Finding an ideal partition over the universe of images is mathematically not well-defined, because the NearDup relation isn’t transitive and therefore not an equivalence relation. To illustrate this point, imagine slowly morphing an image of a cat into an image of a dog over 1,000 iterations. It’s expected that each iteration would fall well within the NearDup threshold, yet it’s not clear how to partition the sequence: is there a cluster of cats, a cluster of dogs or perhaps a cluster of cat-dogs? We use a combination of transitive closure on selected candidates and a greedy k-cut to find an approximation to the partition that minimizes the k-cut over the graph. In the graph, edges represent image similarity, and nodes are the images.

Candidate generation using batch LSH

Embeddings and LSH terms

In order to understand the content of an image, we map an image into an embedded vector space. Visual embeddings are high-dimensional vector representations of images which capture visual and semantic similarity. They’re typically produced via neural network architectures like VGG16 and Inception. To cluster images via the NearDup relation, each day we compare tens of millions of new images to billions of existing clusters. Approaching such a nearest neighbor search without an optimization would yield quadratic time complexity and a runtime proportional to more than 10 quadrillion (that’s 16 zeros!) image comparisons. Instead, we use a reduction of an embedded representation of images into LSH terms to drastically improve the tractability of such a problem.

LSH is a modern technique used to reduce the dimensionality of high-dimensional data while preserving pairwise distances between individual points. Through a process based on random projections and bit sampling LSH, we first reduce the dimensionality of the original space. Next, the derived bits are grouped into LSH terms in a process that fundamentally trades off detection probability and runtime. The smaller the grouping, the more computationally expensive it is to run nearest neighbor search, but this increases the probability of accurate detection. This process uses LSH terms and their Jaccard overlap as an approximation of cosine similarity between vectors in the original embedded space.

Batch LSH search

With every image being represented by a set of LSH terms, we proceed to build an inverted index and implement a batch-oriented search over images.
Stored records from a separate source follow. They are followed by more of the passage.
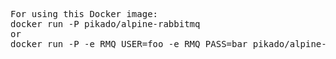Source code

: <pre>
For using this Docker image:
docker run -P pikado/alpine-rabbitmq
or
docker run -P -e RMQ_USER=foo -e RMQ_PASS=bar pikado/alpine-rabbitmq
</pre>

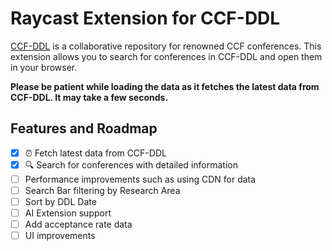 # Raycast Extension for CCF-DDL

[CCF-DDL](https://github.com/ccfddl/ccf-deadlines) is a collaborative repository for renowned CCF conferences. This extension allows you to search for conferences in CCF-DDL and open them in your browser.

**Please be patient while loading the data as it fetches the latest data from CCF-DDL. It may take a few seconds.**

## Features and Roadmap

- [x] ⏰ Fetch latest data from CCF-DDL
- [x] 🔍 Search for conferences with detailed information
- [ ] Performance improvements such as using CDN for data
- [ ] Search Bar filtering by Research Area
- [ ] Sort by DDL Date
- [ ] AI Extension support
- [ ] Add acceptance rate data
- [ ] UI improvements

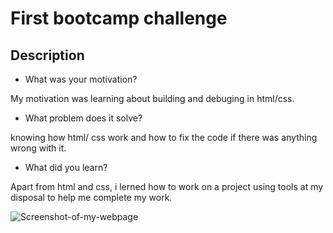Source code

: # First bootcamp challenge

## Description

- What was your motivation?


My motivation was learning about building and debuging in html/css.

- What problem does it solve?


knowing how html/ css work and how to fix the code if there was anything wrong with it.

- What did you learn?


Apart from html and css, i lerned how to work on a project using tools at my disposal to help me complete my work.



![Screenshot-of-my-webpage](./assets/images/Screenshot%202023-03-09%20112816.png)
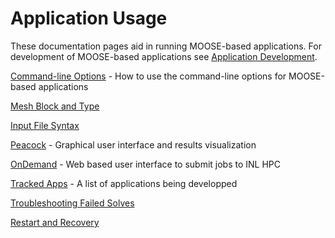 # Application Usage

These documentation pages aid in running MOOSE-based applications.  For development of MOOSE-based applications see [Application Development](application_development/index.md).

[Command-line Options](command_line_usage.md) - How to use the command-line options for MOOSE-based applications

[Mesh Block and Type](mesh_block_type.md)

[Input File Syntax](input_syntax.md)

[Peacock](peacock.md) - Graphical user interface and results visualization

[OnDemand](ondemand.md) - Web based user interface to submit jobs to INL HPC

[Tracked Apps](tracked_apps.md) - A list of applications being developped

[Troubleshooting Failed Solves](failed_solves.md)

[Restart and Recovery](restart_recover.md)


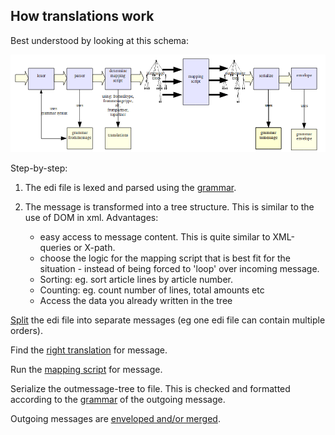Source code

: ## How translations work

Best understood by looking at this schema:  

![MappingScheme.png](MappingScheme.png)

Step-by-step:

1.	The edi file is lexed and parsed using the
	[grammar](GrammarsIntroduction.md).

2.	The message is transformed into a tree structure. This is similar to the
	use of DOM in xml. Advantages:
	-   easy access to message content. This is quite similar to XML-queries
    	or X-path.
	-   choose the logic for the mapping script that is best fit for the
    	situation - instead of being forced to 'loop' over incoming
    	message.
	-   Sorting: eg. sort article lines by article number.
	-   Counting: eg. count number of lines, total amounts etc
	-   Access the data you already written in the tree

[Split](ConfigurationSplit.md) the edi file into separate messages (eg
one edi file can contain multiple orders).

Find the [right translation](TranslationRules.md) for message.

Run the [mapping script](MappingIntroduction.md) for message.

Serialize the outmessage-tree to file. This is checked and formatted
according to the [grammar](GrammarsIntroduction.md) of the outgoing
message.

Outgoing messages are [enveloped and/or merged](ConfigurationMerge.md).

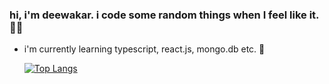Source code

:### hi, i'm deewakar. i code some random things when I feel like it. 👋🏻

  - i'm currently learning typescript, react.js, mongo.db etc. 🌱


    [![Top Langs](https://github-readme-stats.vercel.app/api/top-langs/?username=deewakar-k&bg_color=17181c&text_color=e4e5e7&icon_color=B6C4B6&title_color=fa3867)](https://github.com/anuraghazra/github-readme-stats)
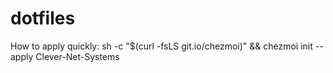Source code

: # dotfiles

How to apply quickly:
sh -c "$(curl -fsLS git.io/chezmoi)" && chezmoi init --apply Clever-Net-Systems
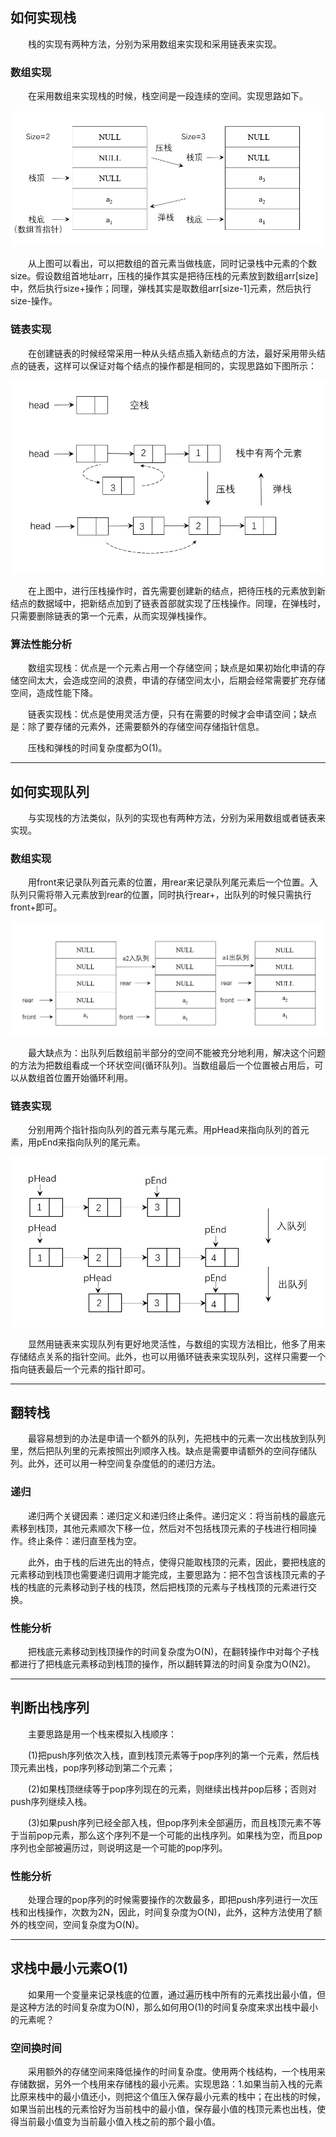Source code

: ## 如何实现栈

&emsp;&emsp;栈的实现有两种方法，分别为采用数组来实现和采用链表来实现。

### 数组实现

&emsp;&emsp;在采用数组来实现栈的时候，栈空间是一段连续的空间。实现思路如下。

![](a1.png)

&emsp;&emsp;从上图可以看出，可以把数组的首元素当做栈底，同时记录栈中元素的个数size。假设数组首地址arr，压栈的操作其实是把待压栈的元素放到数组arr[size]中，然后执行size+操作；同理，弹栈其实是取数组arr[size-1]元素，然后执行size-操作。

### 链表实现

&emsp;&emsp;在创建链表的时候经常采用一种从头结点插入新结点的方法，最好采用带头结点的链表，这样可以保证对每个结点的操作都是相同的，实现思路如下图所示：

![](a2.png)

&emsp;&emsp;在上图中，进行压栈操作时，首先需要创建新的结点，把待压栈的元素放到新结点的数据域中，把新结点加到了链表首部就实现了压栈操作。同理，在弹栈时，只需要删除链表的第一个元素，从而实现弹栈操作。

### 算法性能分析

&emsp;&emsp;数组实现栈：优点是一个元素占用一个存储空间；缺点是如果初始化申请的存储空间太大，会造成空间的浪费，申请的存储空间太小，后期会经常需要扩充存储空间，造成性能下降。

&emsp;&emsp;链表实现栈：优点是使用灵活方便，只有在需要的时候才会申请空间；缺点是：除了要存储的元素外，还需要额外的存储空间存储指针信息。

&emsp;&emsp;压栈和弹栈的时间复杂度都为O(1)。

***

## 如何实现队列

&emsp;&emsp;与实现栈的方法类似，队列的实现也有两种方法，分别为采用数组或者链表来实现。

### 数组实现

&emsp;&emsp;用front来记录队列首元素的位置，用rear来记录队列尾元素后一个位置。入队列只需将带入元素放到rear的位置，同时执行rear+，出队列的时候只需执行front+即可。

![](a3.png)

&emsp;&emsp;最大缺点为：出队列后数组前半部分的空间不能被充分地利用，解决这个问题的方法为把数组看成一个环状空间(循环队列)。当数组最后一个位置被占用后，可以从数组首位置开始循环利用。

### 链表实现

&emsp;&emsp;分别用两个指针指向队列的首元素与尾元素。用pHead来指向队列的首元素，用pEnd来指向队列的尾元素。

![](a4.png)

&emsp;&emsp;显然用链表来实现队列有更好地灵活性，与数组的实现方法相比，他多了用来存储结点关系的指针空间。此外，也可以用循环链表来实现队列，这样只需要一个指向链表最后一个元素的指针即可。

***

## 翻转栈

&emsp;&emsp;最容易想到的办法是申请一个额外的队列，先把栈中的元素一次出栈放到队列里，然后把队列里的元素按照出列顺序入栈。缺点是需要申请额外的空间存储队列。此外，还可以用一种空间复杂度低的的递归方法。

### 递归

&emsp;&emsp;递归两个关键因素：递归定义和递归终止条件。递归定义：将当前栈的最底元素移到栈顶，其他元素顺次下移一位，然后对不包括栈顶元素的子栈进行相同操作。终止条件：递归直至栈为空。

&emsp;&emsp;此外，由于栈的后进先出的特点，使得只能取栈顶的元素，因此，要把栈底的元素移动到栈顶也需要递归调用才能完成，主要思路为：把不包含该栈顶元素的子栈的栈底的元素移动到子栈的栈顶，然后把栈顶的元素与子栈栈顶的元素进行交换。

### 性能分析

&emsp;&emsp;把栈底元素移动到栈顶操作的时间复杂度为O(N)，在翻转操作中对每个子栈都进行了把栈底元素移动到栈顶的操作，所以翻转算法的时间复杂度为O(N2)。

***

## 判断出栈序列

&emsp;&emsp;主要思路是用一个栈来模拟入栈顺序：

&emsp;&emsp;(1)把push序列依次入栈，直到栈顶元素等于pop序列的第一个元素，然后栈顶元素出栈，pop序列移动到第二个元素；

&emsp;&emsp;(2)如果栈顶继续等于pop序列现在的元素，则继续出栈并pop后移；否则对push序列继续入栈。

&emsp;&emsp;(3)如果push序列已经全部入栈，但pop序列未全部遍历，而且栈顶元素不等于当前pop元素，那么这个序列不是一个可能的出栈序列。如果栈为空，而且pop序列也全部被遍历过，则说明这是一个可能的pop序列。

### 性能分析

&emsp;&emsp;处理合理的pop序列的时候需要操作的次数最多，即把push序列进行一次压栈和出栈操作，次数为2N，因此，时间复杂度为O(N)，此外，这种方法使用了额外的栈空间，空间复杂度为O(N)。

***

## 求栈中最小元素O(1)

&emsp;&emsp;如果用一个变量来记录栈底的位置，通过遍历栈中所有的元素找出最小值，但是这种方法的时间复杂度为O(N)，那么如何用O(1)的时间复杂度来求出栈中最小的元素呢？

### 空间换时间

&emsp;&emsp;采用额外的存储空间来降低操作的时间复杂度。使用两个栈结构，一个栈用来存储数据，另外一个栈用来存储栈的最小元素。实现思路：1.如果当前入栈的元素比原来栈中的最小值还小，则把这个值压入保存最小元素的栈中；在出栈的时候，如果当前出栈的元素恰好为当前栈中的最小值，保存最小值的栈顶元素也出栈，使得当前最小值变为当前最小值入栈之前的那个最小值。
At a high-level, we use a combination of functional transformations, compressed inverted indexes and joins to calculate a result set for all the query images at once. The pipeline is implemented in Spark and requires a series of optimizations to ensure we can handle the data volumes even in a much more computationally tractable LSH term space. Some of the optimizations include:

  • Dictionary encoding so that everything is encoded via numeric primitives of the smallest possible width
  • Variable byte encoding is used for all inverted indexes
  • Index partitioning improves the balance of the inverted index
  • Cost-based optimizer detects the density of the embedded space and determines the best runtime parameters
  • Primitive data packing further improves memory utilization
  • Jaccard overlap counting is done via low-level, high-performance collections
  • Off heaping reduces GC overhead

Candidate selection using transfer learning

Batch LSH is a powerful way to generate high recall while minimizing computational cost. However, it will generally not produce optimum precision and ranking of candidates. We use a pass over generated candidates via a supervised classifier to select the candidates that are similar enough to be considered NearDups. The classifier is an example of transfer learning over visual embeddings. It uses a TensorFlow feed-forward network and an AdamOptimizer. We’ve trained the classifier over a set containing more than one billion distinct pairs. The training set was derived from the output of a decision tree classifier over SURF visual features with geometric verification, which was used in prior iteration of the NearDup system. To improve learning and convergence for each pair of images, hamming bits (derived from visual embeddings) are XORed and fed into the input layer. The classifier is tuned for high precision and achieves over 99 percent precision on human-labeled data.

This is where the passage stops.